Shares of space tourism pioneer Virgin Galactic (NYSE:SPCE) declined nearly 6% in early trading Tuesday before recovering to only about a 2.5% loss as of 11:30 a.m. EDT -- but if you're a long-term investor in the stock, I don't think there's a whole lot to worry about here.
Why not? Well, for one thing, there's no news behind today's stock decline. Sure, there was also no real news behind yesterday's rally in Virgin Galactic stock, which was in fact up 6% at one point on the back of an analyst's buy rating. Also true, that rally soon faded, and Virgin Galactic shares ended up joining the Nasdaq in the red, down 6% on the day.
But honestly, I think today's decline in the stock is just a continuation of the retracing we saw begin mid-afternoon yesterday. Worries that California, and other states, are beginning to roll back their reopenings torpedoed stocks on the tech-heavy Nasdaq yesterday, and those same worries continue to weigh on the Naz (currently the only major index still in the red) today.

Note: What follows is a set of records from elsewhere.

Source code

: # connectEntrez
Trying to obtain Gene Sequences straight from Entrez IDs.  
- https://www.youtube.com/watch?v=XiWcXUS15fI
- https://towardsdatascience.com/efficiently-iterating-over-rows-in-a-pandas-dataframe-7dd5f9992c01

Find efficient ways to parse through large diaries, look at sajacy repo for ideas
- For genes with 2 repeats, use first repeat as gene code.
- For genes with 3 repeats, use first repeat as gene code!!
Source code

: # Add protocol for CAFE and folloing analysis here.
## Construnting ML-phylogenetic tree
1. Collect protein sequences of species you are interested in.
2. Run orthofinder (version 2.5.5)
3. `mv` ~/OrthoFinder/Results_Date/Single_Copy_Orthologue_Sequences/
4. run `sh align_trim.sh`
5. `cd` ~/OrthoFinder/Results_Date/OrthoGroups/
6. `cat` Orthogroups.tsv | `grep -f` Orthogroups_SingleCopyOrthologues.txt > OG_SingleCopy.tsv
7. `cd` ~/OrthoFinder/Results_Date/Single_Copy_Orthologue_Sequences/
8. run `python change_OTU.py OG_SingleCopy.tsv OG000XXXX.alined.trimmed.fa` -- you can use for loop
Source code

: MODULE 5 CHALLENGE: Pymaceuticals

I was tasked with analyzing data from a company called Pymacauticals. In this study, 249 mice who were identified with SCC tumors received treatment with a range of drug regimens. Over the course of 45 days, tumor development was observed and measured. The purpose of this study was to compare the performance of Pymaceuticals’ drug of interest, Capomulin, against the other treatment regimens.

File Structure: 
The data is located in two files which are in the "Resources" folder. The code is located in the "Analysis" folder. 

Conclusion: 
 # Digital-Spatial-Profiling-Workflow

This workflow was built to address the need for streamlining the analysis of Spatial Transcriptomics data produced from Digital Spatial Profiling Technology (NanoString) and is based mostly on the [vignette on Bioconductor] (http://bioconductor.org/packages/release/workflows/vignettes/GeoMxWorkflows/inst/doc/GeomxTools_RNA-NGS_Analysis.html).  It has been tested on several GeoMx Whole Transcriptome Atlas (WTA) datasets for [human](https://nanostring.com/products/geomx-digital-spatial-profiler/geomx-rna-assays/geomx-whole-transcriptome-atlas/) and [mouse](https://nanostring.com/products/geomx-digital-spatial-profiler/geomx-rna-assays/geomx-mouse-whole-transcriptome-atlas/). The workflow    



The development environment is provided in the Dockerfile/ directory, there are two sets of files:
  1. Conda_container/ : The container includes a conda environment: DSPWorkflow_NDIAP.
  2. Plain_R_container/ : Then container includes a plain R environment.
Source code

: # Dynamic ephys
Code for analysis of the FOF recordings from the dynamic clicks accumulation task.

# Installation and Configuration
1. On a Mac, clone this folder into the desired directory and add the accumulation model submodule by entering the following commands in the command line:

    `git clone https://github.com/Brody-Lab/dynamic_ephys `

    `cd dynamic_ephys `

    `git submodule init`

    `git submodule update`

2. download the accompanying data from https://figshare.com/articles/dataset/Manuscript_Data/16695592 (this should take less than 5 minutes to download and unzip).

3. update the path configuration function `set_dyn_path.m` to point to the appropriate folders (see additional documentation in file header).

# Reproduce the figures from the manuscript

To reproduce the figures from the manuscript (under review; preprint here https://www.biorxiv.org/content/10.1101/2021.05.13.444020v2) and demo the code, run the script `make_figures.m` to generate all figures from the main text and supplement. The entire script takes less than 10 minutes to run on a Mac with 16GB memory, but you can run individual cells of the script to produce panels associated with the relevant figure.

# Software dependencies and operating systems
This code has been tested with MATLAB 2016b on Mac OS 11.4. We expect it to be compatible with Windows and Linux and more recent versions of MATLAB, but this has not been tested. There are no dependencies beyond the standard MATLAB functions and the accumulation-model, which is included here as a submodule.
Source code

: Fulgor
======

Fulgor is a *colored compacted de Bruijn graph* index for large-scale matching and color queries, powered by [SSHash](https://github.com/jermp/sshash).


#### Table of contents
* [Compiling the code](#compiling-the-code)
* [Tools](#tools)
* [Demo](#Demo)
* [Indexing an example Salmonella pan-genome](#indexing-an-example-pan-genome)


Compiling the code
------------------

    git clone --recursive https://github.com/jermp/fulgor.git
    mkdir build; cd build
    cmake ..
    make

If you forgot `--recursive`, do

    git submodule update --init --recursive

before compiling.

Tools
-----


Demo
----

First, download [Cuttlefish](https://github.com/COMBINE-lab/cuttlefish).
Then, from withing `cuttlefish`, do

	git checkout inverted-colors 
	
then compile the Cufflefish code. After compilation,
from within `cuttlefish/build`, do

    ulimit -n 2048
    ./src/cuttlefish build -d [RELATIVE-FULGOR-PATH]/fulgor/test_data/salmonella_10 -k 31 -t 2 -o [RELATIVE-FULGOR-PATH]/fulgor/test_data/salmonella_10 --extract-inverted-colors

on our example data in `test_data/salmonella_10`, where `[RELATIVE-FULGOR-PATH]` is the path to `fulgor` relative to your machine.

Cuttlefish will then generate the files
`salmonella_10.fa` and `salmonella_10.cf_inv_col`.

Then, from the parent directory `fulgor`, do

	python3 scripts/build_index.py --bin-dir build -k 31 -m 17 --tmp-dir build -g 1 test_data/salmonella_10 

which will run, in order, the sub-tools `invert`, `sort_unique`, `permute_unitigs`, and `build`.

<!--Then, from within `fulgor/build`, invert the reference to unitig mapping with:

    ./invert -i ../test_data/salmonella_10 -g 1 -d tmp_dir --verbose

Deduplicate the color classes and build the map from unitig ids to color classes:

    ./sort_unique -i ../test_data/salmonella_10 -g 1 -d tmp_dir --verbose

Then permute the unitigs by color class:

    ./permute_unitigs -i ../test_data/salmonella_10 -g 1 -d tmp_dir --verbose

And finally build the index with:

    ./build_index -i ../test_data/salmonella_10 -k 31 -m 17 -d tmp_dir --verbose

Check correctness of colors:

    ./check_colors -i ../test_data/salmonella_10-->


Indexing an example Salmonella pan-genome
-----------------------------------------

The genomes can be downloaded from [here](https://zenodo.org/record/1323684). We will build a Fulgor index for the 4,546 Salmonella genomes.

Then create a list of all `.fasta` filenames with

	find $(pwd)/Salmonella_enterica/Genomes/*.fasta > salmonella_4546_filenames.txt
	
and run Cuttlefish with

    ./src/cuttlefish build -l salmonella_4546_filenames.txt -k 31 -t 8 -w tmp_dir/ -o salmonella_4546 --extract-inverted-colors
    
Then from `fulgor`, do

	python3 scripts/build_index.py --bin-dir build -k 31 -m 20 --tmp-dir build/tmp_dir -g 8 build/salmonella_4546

Although Virgin Galactic itself trades on the NYSE, the stock trades a lot more like a tech stock -- skyrocketing when investors are optimistic about hopes for future growth, and plummeting whenever growth seems uncertain. That's the kind of trading scheme that lends itself to wobbles in stock price. Over the long term, however, Virgin Galactic's value won't be determined by such wobbles, but by its progress toward getting its spacecraft certified to carry commercial passengers, and the date of its first commercial flight.